Dataset entries
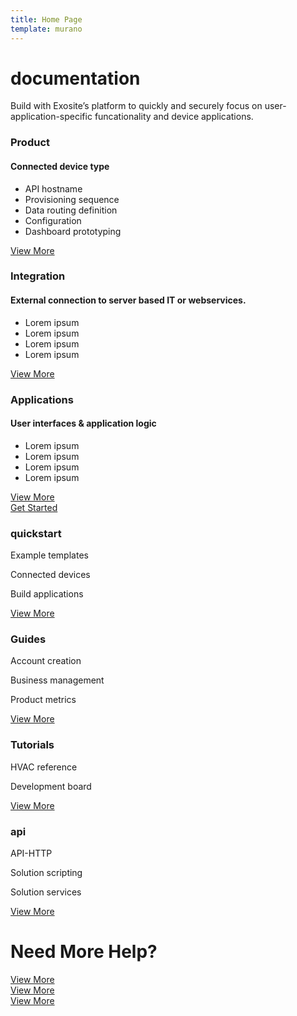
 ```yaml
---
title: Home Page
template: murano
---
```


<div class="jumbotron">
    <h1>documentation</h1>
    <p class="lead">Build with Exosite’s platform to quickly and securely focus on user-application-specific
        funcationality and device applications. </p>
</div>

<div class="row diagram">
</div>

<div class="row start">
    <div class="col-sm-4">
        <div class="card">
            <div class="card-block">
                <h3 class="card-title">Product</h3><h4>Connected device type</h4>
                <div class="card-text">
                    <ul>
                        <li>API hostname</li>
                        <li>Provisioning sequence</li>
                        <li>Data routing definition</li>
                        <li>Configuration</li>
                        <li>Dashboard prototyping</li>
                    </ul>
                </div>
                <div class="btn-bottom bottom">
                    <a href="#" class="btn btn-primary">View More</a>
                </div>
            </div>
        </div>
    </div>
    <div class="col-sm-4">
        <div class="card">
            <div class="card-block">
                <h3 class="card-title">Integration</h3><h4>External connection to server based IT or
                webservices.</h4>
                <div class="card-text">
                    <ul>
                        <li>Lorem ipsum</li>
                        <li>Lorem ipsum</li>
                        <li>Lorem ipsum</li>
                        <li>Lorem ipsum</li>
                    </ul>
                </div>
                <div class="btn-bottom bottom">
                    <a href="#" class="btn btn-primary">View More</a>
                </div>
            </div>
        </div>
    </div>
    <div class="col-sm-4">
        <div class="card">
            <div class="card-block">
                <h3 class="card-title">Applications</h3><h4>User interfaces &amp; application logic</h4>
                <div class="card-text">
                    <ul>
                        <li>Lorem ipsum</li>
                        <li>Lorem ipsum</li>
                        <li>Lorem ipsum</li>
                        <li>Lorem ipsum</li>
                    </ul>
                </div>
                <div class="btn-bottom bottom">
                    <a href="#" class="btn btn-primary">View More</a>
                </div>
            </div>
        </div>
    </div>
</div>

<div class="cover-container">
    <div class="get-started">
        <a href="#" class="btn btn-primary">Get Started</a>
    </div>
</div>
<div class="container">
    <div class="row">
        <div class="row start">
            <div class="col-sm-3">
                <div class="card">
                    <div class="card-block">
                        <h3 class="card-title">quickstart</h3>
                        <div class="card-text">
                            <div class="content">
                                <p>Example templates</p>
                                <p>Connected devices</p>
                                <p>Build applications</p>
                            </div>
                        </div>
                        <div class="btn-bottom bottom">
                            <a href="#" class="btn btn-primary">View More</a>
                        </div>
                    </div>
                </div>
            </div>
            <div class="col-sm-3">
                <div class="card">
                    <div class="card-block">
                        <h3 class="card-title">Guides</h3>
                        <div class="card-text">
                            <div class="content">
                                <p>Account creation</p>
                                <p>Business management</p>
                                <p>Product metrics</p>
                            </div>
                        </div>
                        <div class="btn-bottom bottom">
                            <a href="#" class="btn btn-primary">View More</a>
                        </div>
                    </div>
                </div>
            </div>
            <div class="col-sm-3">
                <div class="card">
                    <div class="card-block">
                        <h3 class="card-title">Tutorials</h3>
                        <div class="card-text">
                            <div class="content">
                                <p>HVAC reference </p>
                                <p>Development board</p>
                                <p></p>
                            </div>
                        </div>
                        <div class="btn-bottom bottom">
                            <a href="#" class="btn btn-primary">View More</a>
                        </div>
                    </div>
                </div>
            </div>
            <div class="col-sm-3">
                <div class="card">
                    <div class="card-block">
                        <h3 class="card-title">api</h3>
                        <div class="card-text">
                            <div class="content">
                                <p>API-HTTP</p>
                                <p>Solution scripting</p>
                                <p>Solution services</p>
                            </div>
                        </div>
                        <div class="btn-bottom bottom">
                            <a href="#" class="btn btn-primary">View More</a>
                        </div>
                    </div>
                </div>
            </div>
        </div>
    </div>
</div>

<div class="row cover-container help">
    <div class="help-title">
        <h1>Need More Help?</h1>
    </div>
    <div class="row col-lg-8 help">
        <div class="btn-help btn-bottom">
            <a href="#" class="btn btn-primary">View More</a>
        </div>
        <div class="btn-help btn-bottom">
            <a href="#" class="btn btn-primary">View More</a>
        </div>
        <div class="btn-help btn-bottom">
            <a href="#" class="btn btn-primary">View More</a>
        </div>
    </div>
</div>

- [Your task]: Of the lines above, copy each one that contains the word "Product".

- [Result below]:
                <h3 class="card-title">Product</h3><h4>Connected device type</h4>
                                <p>Product metrics</p>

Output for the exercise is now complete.